MATERIALS PROVIDED:
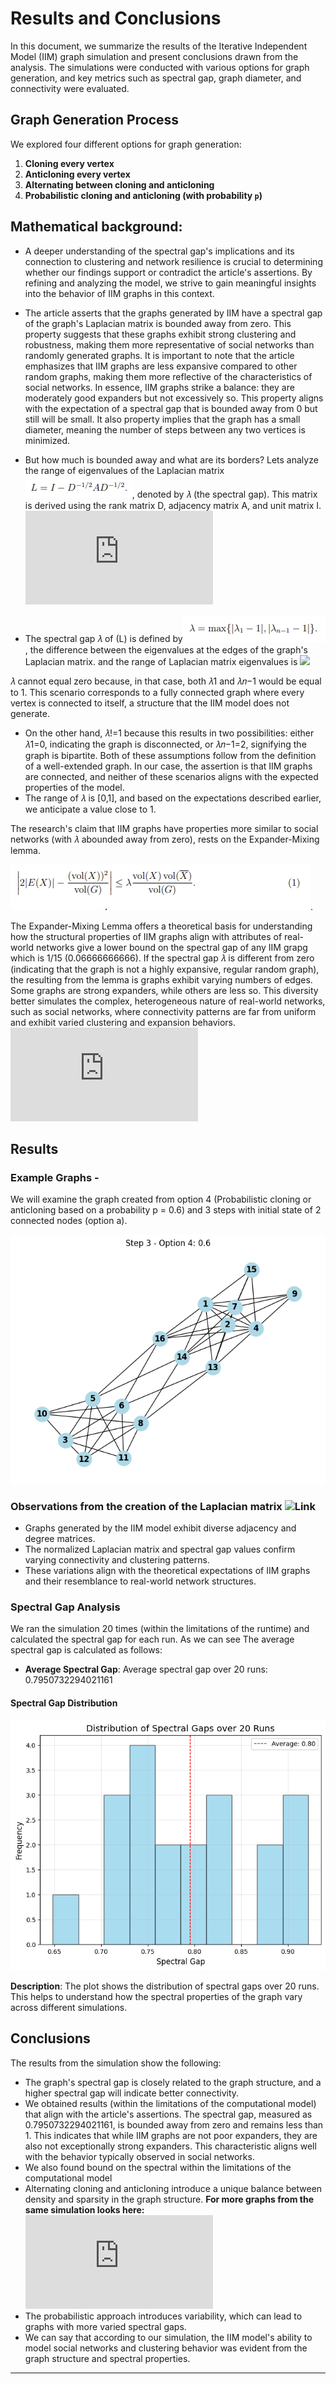 # Results and Conclusions 

In this document, we summarize the results of the Iterative Independent Model (IIM) graph simulation and present conclusions drawn from the analysis. The simulations were conducted with various options for graph generation, and key metrics such as spectral gap, graph diameter, and connectivity were evaluated.

## Graph Generation Process

We explored four different options for graph generation:

1. **Cloning every vertex** 
2. **Anticloning every vertex** 
3. **Alternating between cloning and anticloning** 
4. **Probabilistic cloning and anticloning (with probability `p`)**

## Mathematical background:
- A deeper understanding of the spectral gap's implications and its connection to clustering and network resilience is crucial to determining whether our findings support or contradict the article's assertions. By refining and analyzing the model, we strive to gain meaningful insights into the behavior of IIM graphs in this context.
  
- The article asserts that the graphs generated by IIM have a spectral gap of the graph's Laplacian matrix is bounded away from zero. This property suggests that these graphs exhibit strong clustering and robustness, making them more representative of social networks than randomly generated graphs. It is important to note that the article emphasizes that IIM graphs are less expansive compared to other random graphs, making them more reflective of the characteristics of social networks. In essence, IIM graphs strike a balance: they are moderately good expanders but not excessively so. This property aligns with the expectation of a spectral gap that is bounded away from 0 but still will be small. It also property implies that the graph has a small diameter, meaning the number of steps between any two vertices is minimized.
  
- But how much is bounded away and what are its borders?
Lets analyze the range of eigenvalues of the Laplacian matrix![](https://github.com/Ayo1a/Final-research-project/blob/main/images/Laplacian.PNG), denoted by 𝜆 (the spectral gap). This matrix is derived using the rank matrix D, adjacency matrix A, and unit matrix I.
![see here the results of the various matrices in the Laplacian calculation created by running the code](https://github.com/Ayo1a/Final-research-project/blob/main/Results%20of%20Laplacian%20Matrices.md)
- The spectral gap 𝜆 of (L) is defined by![](https://github.com/Ayo1a/Final-research-project/blob/main/images/spectral%20gap.PNG), the difference between the eigenvalues ​​at the edges of the graph's Laplacian matrix. 
and the range of Laplacian matrix eigenvalues is ![](https://github.com/user-attachments/assets/cbd49990-498c-4bb5-8e50-e847ffacb4f5)

𝜆 cannot equal zero because, in that case, both 𝜆1 and 𝜆𝑛−1 would be equal to 1. This scenario corresponds to a fully connected graph where every vertex is connected to itself, a structure that the IIM model does not generate.
- On the other hand, 𝜆!=1 because this results in two possibilities: either 𝜆1=0, indicating the graph is disconnected, or 𝜆𝑛−1=2, signifying the graph is bipartite. Both of these assumptions follow from the definition of a well-extended graph.
In our case, the assertion is that IIM graphs are connected, and neither of these scenarios aligns with the expected properties of the model.
- The range of 𝜆 is [0,1], and based on the expectations described earlier, we anticipate a value close to 1.

The research's claim that IIM graphs have properties more similar to social networks (with 𝜆 abounded away from zero), rests on the Expander-Mixing lemma. 

![](https://github.com/Ayo1a/Final-research-project/blob/main/images/lemma%203.1.PNG).

The Expander-Mixing Lemma offers a theoretical basis for understanding how the structural properties of IIM graphs align with attributes of real-world networks give a lower bound on the spectral gap of any IIM grapg which is 1/15 (0.06666666666). If the spectral gap 𝜆 is different from zero (indicating that the graph is not a highly expansive, regular random graph), the resulting from the lemma is graphs exhibit varying numbers of edges. Some graphs are strong expanders, while others are less so. This diversity better simulates the complex, heterogeneous nature of real-world networks, such as social networks, where connectivity patterns are far from uniform and exhibit varied clustering and expansion behaviors. ![For a detailed explanation, refer to this section.](https://github.com/Ayo1a/Final-research-project/blob/main/Expander-Mixing%20Lemma.md)

## Results

### Example Graphs - 
We will examine the graph created from option 4 (Probabilistic cloning or anticloning based on a probability p = 0.6) and 3 steps with initial state of 2 connected nodes (option a).

![](https://github.com/Ayo1a/Final-research-project/blob/main/images/example%20graph%20for%20results_3.png)

### Observations from the creation of the Laplacian matrix ![Link]((https://github.com/Ayo1a/Final-research-project/blob/main/Results%20of%20Laplacian%20Matrices.md))

- Graphs generated by the IIM model exhibit diverse adjacency and degree matrices.
- The normalized Laplacian matrix and spectral gap values confirm varying connectivity and clustering patterns.
- These variations align with the theoretical expectations of IIM graphs and their resemblance to real-world network structures.

### Spectral Gap Analysis

We ran the simulation 20 times (within the limitations of the runtime) and calculated the spectral gap for each run. As we can see The average spectral gap is calculated as follows:

- **Average Spectral Gap**: Average spectral gap over 20 runs: 0.7950732294021161

#### Spectral Gap Distribution
![Spectral Gap Distribution](images/spectral_gap_distribution.png)

**Description**: The plot shows the distribution of spectral gaps over 20 runs. This helps to understand how the spectral properties of the graph vary across different simulations.

## Conclusions

The results from the simulation show the following:

- The graph's spectral gap is closely related to the graph structure, and a higher spectral gap will indicate better connectivity.
- We obtained results (within the limitations of the computational model) that align with the article's assertions. The spectral gap, measured as 0.7950732294021161, is bounded away from zero and remains less than 1. This indicates that while IIM graphs are not poor expanders, they are also not exceptionally strong expanders. This characteristic aligns well with the behavior typically observed in social networks.
- We also found bound on the spectral within the limitations of the computational model
- Alternating cloning and anticloning introduce a unique balance between density and sparsity in the graph structure. **For more graphs from the same simulation looks here:** ![more graphs from the this simulation](https://github.com/Ayo1a/Final-research-project/blob/main/more%20graphs%20from%20the%20simulation.md)
- The probabilistic approach introduces variability, which can lead to graphs with more varied spectral gaps.
- We can say that according to our simulation, the IIM model's ability to model social networks and clustering behavior was evident from the graph structure and spectral properties.



---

WHAT THE TASK ASKS: Every line above from the line with "3. **Alternating between" to the line with "and the range", inclusive, must be returned exactly; no other line belongs in the reply.

TASK ANSWER:
3. **Alternating between cloning and anticloning** 
4. **Probabilistic cloning and anticloning (with probability `p`)**

## Mathematical background:
- A deeper understanding of the spectral gap's implications and its connection to clustering and network resilience is crucial to determining whether our findings support or contradict the article's assertions. By refining and analyzing the model, we strive to gain meaningful insights into the behavior of IIM graphs in this context.
  
- The article asserts that the graphs generated by IIM have a spectral gap of the graph's Laplacian matrix is bounded away from zero. This property suggests that these graphs exhibit strong clustering and robustness, making them more representative of social networks than randomly generated graphs. It is important to note that the article emphasizes that IIM graphs are less expansive compared to other random graphs, making them more reflective of the characteristics of social networks. In essence, IIM graphs strike a balance: they are moderately good expanders but not excessively so. This property aligns with the expectation of a spectral gap that is bounded away from 0 but still will be small. It also property implies that the graph has a small diameter, meaning the number of steps between any two vertices is minimized.
  
- But how much is bounded away and what are its borders?
Lets analyze the range of eigenvalues of the Laplacian matrix![](https://github.com/Ayo1a/Final-research-project/blob/main/images/Laplacian.PNG), denoted by 𝜆 (the spectral gap). This matrix is derived using the rank matrix D, adjacency matrix A, and unit matrix I.
![see here the results of the various matrices in the Laplacian calculation created by running the code](https://github.com/Ayo1a/Final-research-project/blob/main/Results%20of%20Laplacian%20Matrices.md)
- The spectral gap 𝜆 of (L) is defined by![](https://github.com/Ayo1a/Final-research-project/blob/main/images/spectral%20gap.PNG), the difference between the eigenvalues ​​at the edges of the graph's Laplacian matrix. 
and the range of Laplacian matrix eigenvalues is ![](https://github.com/user-attachments/assets/cbd49990-498c-4bb5-8e50-e847ffacb4f5)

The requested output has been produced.